A little while ago I had the striking realization that all of my suffering—all of my hopes, cares, and tears—are private only to me.
I guess it made me feel like… why do I care so much about myself? If all of my desires to have a nice life are only going to affect me… why strive for it?
It made me want to change my endeavors from improving my life to improving the lives of others. The Dalai Lama speaks to this:
“Every day, think as you wake up, today I am fortunate to be alive, I have a precious human life, I am not going to waste it. I am going to use all my energies to develop myself, to expand my heart out to others; to achieve enlightenment for the benefit of all beings. I am going to have kind thoughts towards others, I am not going to get angry or think badly about others. I am going to benefit others as much as I can.”
But trying to change course to selflessness is difficult. It’s like jumping into a marathon fat with ego. So I’m starting with some exercises that are within my selfishness level:
The first exercise is to give up my vices. I figure, if I am going to help others, I should at least have myself in order. That whole “put your oxygen mask on first” bit.

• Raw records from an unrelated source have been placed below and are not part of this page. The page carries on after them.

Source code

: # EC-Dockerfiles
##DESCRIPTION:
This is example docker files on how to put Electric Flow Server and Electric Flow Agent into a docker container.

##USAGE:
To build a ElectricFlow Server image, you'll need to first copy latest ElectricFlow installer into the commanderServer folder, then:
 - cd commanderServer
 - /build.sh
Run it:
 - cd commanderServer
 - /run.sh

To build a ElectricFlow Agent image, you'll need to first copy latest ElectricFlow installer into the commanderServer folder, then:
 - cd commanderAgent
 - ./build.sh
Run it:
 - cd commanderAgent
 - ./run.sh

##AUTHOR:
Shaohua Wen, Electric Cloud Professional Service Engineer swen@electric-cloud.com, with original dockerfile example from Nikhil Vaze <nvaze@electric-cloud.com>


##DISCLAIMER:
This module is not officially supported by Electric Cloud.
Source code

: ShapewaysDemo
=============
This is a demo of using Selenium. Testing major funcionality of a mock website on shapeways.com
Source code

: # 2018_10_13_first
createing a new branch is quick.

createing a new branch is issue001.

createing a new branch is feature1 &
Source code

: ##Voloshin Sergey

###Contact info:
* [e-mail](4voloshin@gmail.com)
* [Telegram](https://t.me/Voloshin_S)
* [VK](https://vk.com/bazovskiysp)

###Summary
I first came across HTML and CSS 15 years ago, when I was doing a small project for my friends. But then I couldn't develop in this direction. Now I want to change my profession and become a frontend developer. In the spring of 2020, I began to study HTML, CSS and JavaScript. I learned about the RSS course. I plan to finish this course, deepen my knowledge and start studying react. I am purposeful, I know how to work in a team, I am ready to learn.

The second exercise is to start to become conscious of self-cherishing. I’ve been trying to witness myself when I define myself as bad or good, when I become defensive or vain. I don’t try to change anything, just notice it without judgment.
The third exercise is to reorient my thoughts of others. When I think of someone, I try to redirect my thoughts to appreciating them and envisioning them happy.
It’s not a lot, and nothing that affects anyone but me. But it’s what I can do for now, and hopefully the beginning of a sea change.